Author: Emma Donoghue
Publisher: Harper Collins Publishers Ltd.
Copyright: 2010
Pages: 321
Genre: Contemporary Fiction
ISBN 978-1-55468-832-6
Source: I won a copy at fReado
International Bestseller, Winner of the Rogers Writers' Trust Fiction Prize, Commonwealth Writers' Prize for Best Book (Canada and Caribbean Region), CBA Libris Awards for Fiction Book of the Year and Author of the Year
Finalist for: Man Book Prize, Governor General's Award, Orange Prize for Fiction, Trillium Book Award, Commonwealth Writers' Prize for Best Book
From the cover: To five-year-old Jack Room is the world....
It's where he was born. It's where he and Ma eat and sleep and play and learn. There are endless wonders that let loose Jack's imagination -- the snake under Bed that he constructs out of eggshells; the imaginary world projected through the TV; the coziness of Wardrobe beneath Ma's clothes, where she tucks him in safely at night, in case Old Nick comes.
Room is home to Jack, but to Ma, it's the prison where she's been held since she was nineteen -- for seven long years. Through her fierce love for her son, she has created a life for him in that eleven-by-eleven foot space. But Jack's curiosity is building alongside Ma's own desperation, and she knows that Room cannot contain either indefinitely...

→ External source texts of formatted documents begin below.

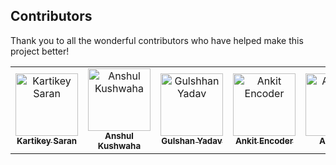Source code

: ## Contributors

Thank you to all the wonderful contributors who have helped make this project better!

<table>
    <tbody>
        <tr>
            <td align="center">
                <a href="https://github.com/CodeYard01">
                    <img src="https://github.com/CodeYard01.png" width="100px;" alt="Kartikey Saran"/>
                    <br />
                    <sub><b>Kartikey Saran</b></sub>
                </a>
            </td>
            <td align="center">
                <a href="https://github.com/sudo-anshul">
                    <img src="https://github.com/sudo-anshul.png" width="100px;" alt="Anshul Kushwaha"/>
                    <br />
                    <sub><b>Anshul Kushwaha</b></sub>
                </a>
            </td>
         <td align="center">
                <a href="https://github.com/gulshan214">
                    <img src="https://github.com/gulshan214.png" width="100px;" alt="Gulshhan Yadav"/>
                    <br />
                    <sub><b>Gulshan Yadav</b></sub>
                </a>
            </td>
         <td align="center">
                <a href="https://github.com/Ankitencoder">
                    <img src="https://github.com/Ankitencoder.png" width="100px;" alt="Ankit Encoder"/>
                    <br />
                    <sub><b>Ankit Encoder</b></sub>
                </a>
            </td>
         <td align="center">
                <a href="https://github.com/arpit-raj04">
                    <img src="https://github.com/arpit-raj04.png" width="100px;" alt="Arpit Raj"/>
                    <br />
                    <sub><b>Arpit Raj</b></sub>
                </a>
            </td>
        </tr>
    </tbody>
</table>
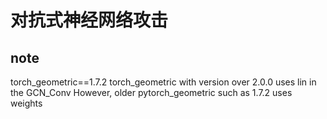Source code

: # 对抗式神经网络攻击

## note

torch_geometric==1.7.2
torch_geometric with version over 2.0.0 uses lin in the GCN_Conv
However, older pytorch_geometric such as 1.7.2 uses weights
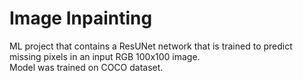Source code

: # Image Inpainting

ML project that contains a ResUNet network that is trained to predict missing pixels in an input RGB 100x100 image. </br>
Model was trained on COCO dataset.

Told in the inventive, funny, and poignant voice of Jack, Room is a celebration of resilience -- and a powerful story of a mother and son whose love lets them survive the impossible.
Review: ROOM is unique. Never before have I read anything quite like it and that is its charm. ROOM is told from the perspective of young Jack, a five-year-old, who is kept captive with his mother in a 11 x 11 foot garden shed. Jack personifies items in the ROOM, such as Rug, TV, Wardrobe, as pronouns, and all he knows is ROOM. Outside is foreign to him. All he knows is Ma, Old Nick and what he can learn from his mother and TV.
To Jack, this is his life. This is normal. This is what there is. But Ma and we, the readers, know better. Shocking, poignant, yet touching, ROOM epitomizes the "something" new that we don't often have the opportunity to come across. The manner of telling the story of captivity from a child's perspective brings a new light to what could otherwise be a horrific tale. With Jack's point of view, it is told in innocence, without actually telling of physical trauma, particularly for his mother, but we know it's there. We read from an adult perspective but see it from a child's. Totally different and, yet, the same.
ROOM is fresh, creative and touching. You will find the story stays with you long after the book is read. You may be altered for it.